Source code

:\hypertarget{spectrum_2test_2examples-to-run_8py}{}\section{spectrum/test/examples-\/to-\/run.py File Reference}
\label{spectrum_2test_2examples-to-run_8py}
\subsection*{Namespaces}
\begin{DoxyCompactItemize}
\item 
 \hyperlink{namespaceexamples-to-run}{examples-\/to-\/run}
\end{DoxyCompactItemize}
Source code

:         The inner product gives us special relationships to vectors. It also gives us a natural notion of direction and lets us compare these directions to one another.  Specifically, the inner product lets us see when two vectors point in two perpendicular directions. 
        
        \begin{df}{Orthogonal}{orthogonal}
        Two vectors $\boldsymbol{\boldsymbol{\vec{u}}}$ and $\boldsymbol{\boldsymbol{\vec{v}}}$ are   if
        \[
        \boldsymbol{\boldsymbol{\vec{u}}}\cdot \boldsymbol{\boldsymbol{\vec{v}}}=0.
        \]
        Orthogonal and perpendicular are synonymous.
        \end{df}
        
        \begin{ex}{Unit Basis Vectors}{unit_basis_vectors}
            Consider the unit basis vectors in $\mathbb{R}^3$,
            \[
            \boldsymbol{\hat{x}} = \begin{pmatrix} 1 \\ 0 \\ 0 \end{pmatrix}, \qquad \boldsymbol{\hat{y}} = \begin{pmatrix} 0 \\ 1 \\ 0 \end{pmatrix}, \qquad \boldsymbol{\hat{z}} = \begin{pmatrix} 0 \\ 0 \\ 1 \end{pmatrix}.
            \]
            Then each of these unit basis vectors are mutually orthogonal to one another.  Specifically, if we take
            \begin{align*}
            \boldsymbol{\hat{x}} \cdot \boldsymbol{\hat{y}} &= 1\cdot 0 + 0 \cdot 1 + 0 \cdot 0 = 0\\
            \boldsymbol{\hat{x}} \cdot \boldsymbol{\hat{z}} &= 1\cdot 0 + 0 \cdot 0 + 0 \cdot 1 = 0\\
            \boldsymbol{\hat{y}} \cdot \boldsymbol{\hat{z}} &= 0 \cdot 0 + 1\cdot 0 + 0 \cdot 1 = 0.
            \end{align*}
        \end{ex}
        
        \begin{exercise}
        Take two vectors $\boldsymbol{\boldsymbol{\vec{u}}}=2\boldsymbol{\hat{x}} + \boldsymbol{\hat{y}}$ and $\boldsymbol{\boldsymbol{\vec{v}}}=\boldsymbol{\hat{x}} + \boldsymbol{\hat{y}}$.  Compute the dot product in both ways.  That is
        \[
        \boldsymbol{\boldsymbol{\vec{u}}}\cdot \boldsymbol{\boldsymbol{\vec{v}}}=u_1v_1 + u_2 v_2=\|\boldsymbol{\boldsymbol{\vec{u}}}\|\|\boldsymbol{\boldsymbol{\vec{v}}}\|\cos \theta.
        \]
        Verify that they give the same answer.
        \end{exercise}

┄┄┄┄┄┄┄┄┄┄┄┄┄┄┄┄┄┄┄┄

• **Exercise goal**
Using the material above, write out each entry again with nothing changed.

• **Written solution**
Source code

:\hypertarget{spectrum_2test_2examples-to-run_8py}{}\section{spectrum/test/examples-\/to-\/run.py File Reference}
\label{spectrum_2test_2examples-to-run_8py}
\subsection*{Namespaces}
\begin{DoxyCompactItemize}
\item 
 \hyperlink{namespaceexamples-to-run}{examples-\/to-\/run}
\end{DoxyCompactItemize}
Source code

:         The inner product gives us special relationships to vectors. It also gives us a natural notion of direction and lets us compare these directions to one another.  Specifically, the inner product lets us see when two vectors point in two perpendicular directions. 
        
        \begin{df}{Orthogonal}{orthogonal}
        Two vectors $\boldsymbol{\boldsymbol{\vec{u}}}$ and $\boldsymbol{\boldsymbol{\vec{v}}}$ are   if
        \[
        \boldsymbol{\boldsymbol{\vec{u}}}\cdot \boldsymbol{\boldsymbol{\vec{v}}}=0.
        \]
        Orthogonal and perpendicular are synonymous.
        \end{df}
        
        \begin{ex}{Unit Basis Vectors}{unit_basis_vectors}
            Consider the unit basis vectors in $\mathbb{R}^3$,
            \[
            \boldsymbol{\hat{x}} = \begin{pmatrix} 1 \\ 0 \\ 0 \end{pmatrix}, \qquad \boldsymbol{\hat{y}} = \begin{pmatrix} 0 \\ 1 \\ 0 \end{pmatrix}, \qquad \boldsymbol{\hat{z}} = \begin{pmatrix} 0 \\ 0 \\ 1 \end{pmatrix}.
            \]
            Then each of these unit basis vectors are mutually orthogonal to one another.  Specifically, if we take
            \begin{align*}
            \boldsymbol{\hat{x}} \cdot \boldsymbol{\hat{y}} &= 1\cdot 0 + 0 \cdot 1 + 0 \cdot 0 = 0\\
            \boldsymbol{\hat{x}} \cdot \boldsymbol{\hat{z}} &= 1\cdot 0 + 0 \cdot 0 + 0 \cdot 1 = 0\\
            \boldsymbol{\hat{y}} \cdot \boldsymbol{\hat{z}} &= 0 \cdot 0 + 1\cdot 0 + 0 \cdot 1 = 0.
            \end{align*}
        \end{ex}
        
        \begin{exercise}
        Take two vectors $\boldsymbol{\boldsymbol{\vec{u}}}=2\boldsymbol{\hat{x}} + \boldsymbol{\hat{y}}$ and $\boldsymbol{\boldsymbol{\vec{v}}}=\boldsymbol{\hat{x}} + \boldsymbol{\hat{y}}$.  Compute the dot product in both ways.  That is
        \[
        \boldsymbol{\boldsymbol{\vec{u}}}\cdot \boldsymbol{\boldsymbol{\vec{v}}}=u_1v_1 + u_2 v_2=\|\boldsymbol{\boldsymbol{\vec{u}}}\|\|\boldsymbol{\boldsymbol{\vec{v}}}\|\cos \theta.
        \]
        Verify that they give the same answer.
        \end{exercise}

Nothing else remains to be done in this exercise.